Is "Piece of Mind" a "Peace of Self?"
- I'm reposting this reply to Wibro's post about "Peace of Mind," since
it doesn't appear to have successfuly downloaded.
"Not to play semantics (although that is part of the play, after all,
at least on this particular stage, not to mention the stage of life
in general), but it might help to say that we're seeking peace of
Self vs. seeking a peace of mind. And this peace of Self would be
definied as union with the Self (captial "S" clearly intended).
Or maybe better still, we can scrap the whole "Self" terminology
(perhaps not altogether, but only temporarily, because it is highly
useful on the WHOLE) and simply say that on the most elemental
ontolgoical level we seek fullness, the Pleroma, or at least Gnostics
do anyway, although we all experience limit while outside the Pleroma.
So, what we're talking about here is not merely a dissolution, but an
integration. Of course, it's certainly much easier to describe the
dissolution since we daily experience what is to be dissolved (the
world of limit and its seemingly unlimited faces of limit) whereas
we're merely only coming (or coming and going,as may be the case) to
experience that which is to be integrated.
As for myths, they simply re-present the whole existential case that
always stands before us (limit relative to fullness), and thus
perhaps they hold the potential to expand our consciousness so that
we may see or move towards this fullness which is otherwise
occultized or hidden from us (a whole story in itself, which Gnostics
zero-in on through their own myths, though ultimately, it's at the
root of all myths).
Now then, if myth is seen as fact, then it is merely a story among
countless stories, and it merely presents a perhaps amusing
alternative world, but it's still just another place of limit--
offering us a piece of mind rather than true peace of mind.
In such cases, such stories (and our piecemeal approach to them)
possess as much the capacity to narrow our scope as to widen it.
In fact, given that the practice of literalalizing myth is by
definition a kind of narrowing, then we might expect it to yield
narrowing results. Why should it open us up to anything?
In other words, if we limit myth, then it will surely limit us.

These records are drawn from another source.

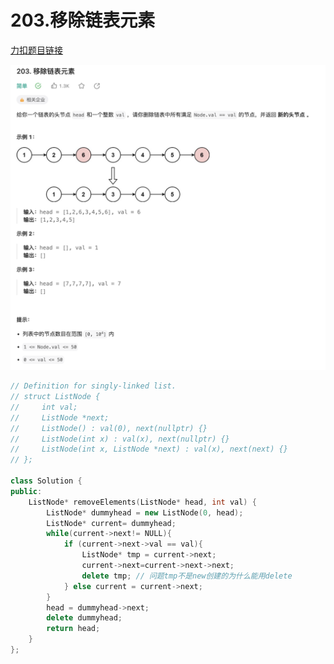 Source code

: # 203.移除链表元素

[力扣题目链接](https://leetcode.cn/problems/remove-linked-list-elements/description/)

![203移除列表元素.png](../images/203移除列表元素.png)

```cpp
// Definition for singly-linked list.
// struct ListNode {
//     int val;
//     ListNode *next;
//     ListNode() : val(0), next(nullptr) {}
//     ListNode(int x) : val(x), next(nullptr) {}
//     ListNode(int x, ListNode *next) : val(x), next(next) {}
// };

class Solution {
public:
    ListNode* removeElements(ListNode* head, int val) {
        ListNode* dummyhead = new ListNode(0, head);
        ListNode* current= dummyhead;
        while(current->next!= NULL){
            if (current->next->val == val){
                ListNode* tmp = current->next;
                current->next=current->next->next;
                delete tmp; // 问题tmp不是new创建的为什么能用delete
            } else current = current->next;
        }
        head = dummyhead->next;
        delete dummyhead;
        return head;
    }
};
``` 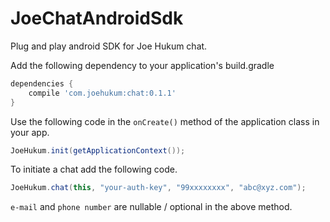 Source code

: # JoeChatAndroidSdk
Plug and play android SDK for Joe Hukum chat.

Add the following dependency to your application's build.gradle
```gradle
dependencies {
	compile 'com.joehukum:chat:0.1.1'
}
```

Use the following code in the `onCreate()` method of the application class in your app.
```java
JoeHukum.init(getApplicationContext());
```

To initiate a chat add the following code.
```java
JoeHukum.chat(this, "your-auth-key", "99xxxxxxxx", "abc@xyz.com");
```
`e-mail` and `phone number` are nullable / optional in the above method.
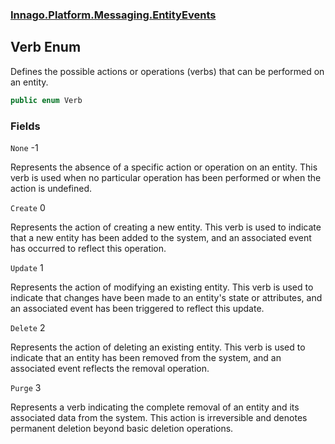 ### [Innago\.Platform\.Messaging\.EntityEvents](../index.md 'Innago\.Platform\.Messaging\.EntityEvents')

## Verb Enum

Defines the possible actions or operations \(verbs\) that can be performed on an entity\.

```csharp
public enum Verb
```
### Fields

<a name='Innago.Platform.Messaging.EntityEvents.Verb.None'></a>

`None` -1

Represents the absence of a specific action or operation on an entity\.
This verb is used when no particular operation has been performed or when the action is undefined\.

<a name='Innago.Platform.Messaging.EntityEvents.Verb.Create'></a>

`Create` 0

Represents the action of creating a new entity\.
This verb is used to indicate that a new entity has been added to the system,
and an associated event has occurred to reflect this operation\.

<a name='Innago.Platform.Messaging.EntityEvents.Verb.Update'></a>

`Update` 1

Represents the action of modifying an existing entity\.
This verb is used to indicate that changes have been made to an entity's state or attributes,
and an associated event has been triggered to reflect this update\.

<a name='Innago.Platform.Messaging.EntityEvents.Verb.Delete'></a>

`Delete` 2

Represents the action of deleting an existing entity\.
This verb is used to indicate that an entity has been removed
from the system, and an associated event reflects the removal operation\.

<a name='Innago.Platform.Messaging.EntityEvents.Verb.Purge'></a>

`Purge` 3

Represents a verb indicating the complete removal of an entity and its associated data from the system\.
This action is irreversible and denotes permanent deletion beyond basic deletion operations\. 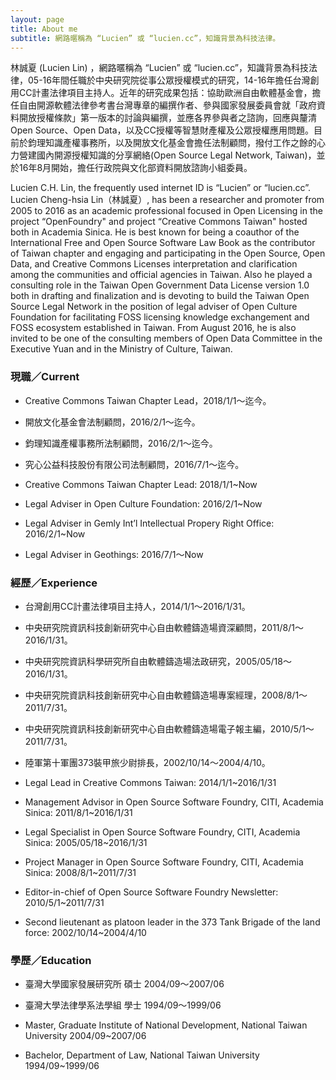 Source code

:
 ```yaml
---
layout: page
title: About me
subtitle: 網路暱稱為 “Lucien” 或 “lucien.cc”，知識背景為科技法律。
---
```


林誠夏 (Lucien Lin) ，網路暱稱為 “Lucien” 或 “lucien.cc”，知識背景為科技法律，05-16年間任職於中央研究院從事公眾授權模式的研究，14-16年擔任台灣創用CC計畫法律項目主持人。近年的研究成果包括：協助歐洲自由軟體基金會，擔任自由開源軟體法律參考書台灣專章的編撰作者、參與國家發展委員會就「政府資料開放授權條款」第一版本的討論與編撰，並應各界參與者之諮詢，回應與釐清Open Source、Open Data，以及CC授權等智慧財產權及公眾授權應用問題。目前於鈞理知識產權事務所，以及開放文化基金會擔任法制顧問，撥付工作之餘的心力營建國內開源授權知識的分享網絡(Open Source Legal Network, Taiwan)，並於16年8月開始，擔任行政院與文化部資料開放諮詢小組委員。

Lucien C.H. Lin, the frequently used internet ID is “Lucien” or “lucien.cc”. Lucien Cheng-hsia Lin（林誠夏）, has been a researcher and promoter from 2005 to 2016 as an academic professional focused in Open Licensing in the project “OpenFoundry" and project “Creative Commons Taiwan" hosted both in Academia Sinica. He is best known for being a coauthor of the International Free and Open Source Software Law Book as the contributor of Taiwan chapter and engaging and participating in the Open Source, Open Data, and Creative Commons Licenses interpretation and clarification among the communities and official agencies in Taiwan. Also he played a consulting role in the Taiwan Open Government Data License version 1.0 both in drafting and finalization and is devoting to build the Taiwan Open Source Legal Network in the position of legal adviser of Open Culture Foundation for facilitating FOSS licensing knowledge exchangement and FOSS ecosystem established in Taiwan. From August 2016, he is also invited to be one of the consulting members of Open Data Committee in the Executive Yuan and in the Ministry of Culture, Taiwan.

### 現職／Current

- Creative Commons Taiwan Chapter Lead，2018/1/1～迄今。
- 開放文化基金會法制顧問，2016/2/1～迄今。
- 鈞理知識產權事務所法制顧問，2016/2/1～迄今。
- 究心公益科技股份有限公司法制顧問，2016/7/1～迄今。

- Creative Commons Taiwan Chapter Lead: 2018/1/1~Now
- Legal Adviser in Open Culture Foundation: 2016/2/1~Now
- Legal Adviser in Gemly Int’l Intellectual Propery Right Office: 2016/2/1~Now
- Legal Adviser in Geothings: 2016/7/1～Now

### 經歷／Experience

- 台灣創用CC計畫法律項目主持人，2014/1/1～2016/1/31。
- 中央研究院資訊科技創新研究中心自由軟體鑄造場資深顧問，2011/8/1～2016/1/31。
- 中央研究院資訊科學研究所自由軟體鑄造場法政研究，2005/05/18～2016/1/31。
- 中央研究院資訊科技創新研究中心自由軟體鑄造場專案經理，2008/8/1～2011/7/31。
- 中央研究院資訊科技創新研究中心自由軟體鑄造場電子報主編，2010/5/1～2011/7/31。
- 陸軍第十軍團373裝甲旅少尉排長，2002/10/14～2004/4/10。

- Legal Lead in Creative Commons Taiwan: 2014/1/1~2016/1/31
- Management Advisor in Open Source Software Foundry, CITI, Academia Sinica: 2011/8/1~2016/1/31
- Legal Specialist in Open Source Software Foundry, CITI, Academia Sinica: 2005/05/18~2016/1/31
- Project Manager in Open Source Software Foundry, CITI, Academia Sinica: 2008/8/1~2011/7/31
- Editor-in-chief of Open Source Software Foundry Newsletter: 2010/5/1~2011/7/31
- Second lieutenant as platoon leader in the 373 Tank Brigade of the land force: 2002/10/14~2004/4/10

### 學歷／Education

- 臺灣大學國家發展研究所 碩士 2004/09～2007/06
- 臺灣大學法律學系法學組 學士 1994/09～1999/06

- Master, Graduate Institute of National Development, National Taiwan University 2004/09~2007/06
- Bachelor, Department of Law, National Taiwan University 1994/09~1999/06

I might add that whenever myth is taken literally, it no longer may
be defined as myth since it no longer functions according to the
definition of myth--and one must rely on definitions to effectively
use language, especially in such instances as this where linguistic
distinctions are so closely tied, and senstive to, sensible and
At any rate, when myths are divested of their mythic function, they
effectively become nothing more or less than stories or else beliefs
(or even belief systems, such as they may evolve) or else... whatever
else--they're just no longer myths, and in typical fashion, they
become meaningless to people over time.
Considering the literal/material predisiposition of the modern world
and its tendency to narrow its focus, it's small wonder that the past
three centuries (the Age of Microscopes, one might say) has seen a
devaluation of myth.
As a result, more people than ever know more microscopic details than
ever about our world, but perhaps relatively fewer know about their
Reality. Perhaps I'm overstating the case and being a tad too
cynical, and who knows, maybe we're even about to enter a new
Macroscopic Age, eh?
More likely, the yin/yang, light/dark, micro/macro, etc./etc. world
will march onward. But where to?
Well, I don't think I'm being overly cynical when we look at the
world's great religious myths and we see how literalization has so
often limited human and individual consciousness and growth, whether
this literalization was undertaken by the political, ecclesiastical,
or academic right or left.
However, the exceedingly good news is that when myth is perceived as
something more than fact, it releases us (or more accurately, we
release ourselves in the process of a dialogue with myth) from limit
to greater fullness. We exerience greater realizations, greater
insights, and greater consciousness.
That should be a welcome experience for anyone in any language."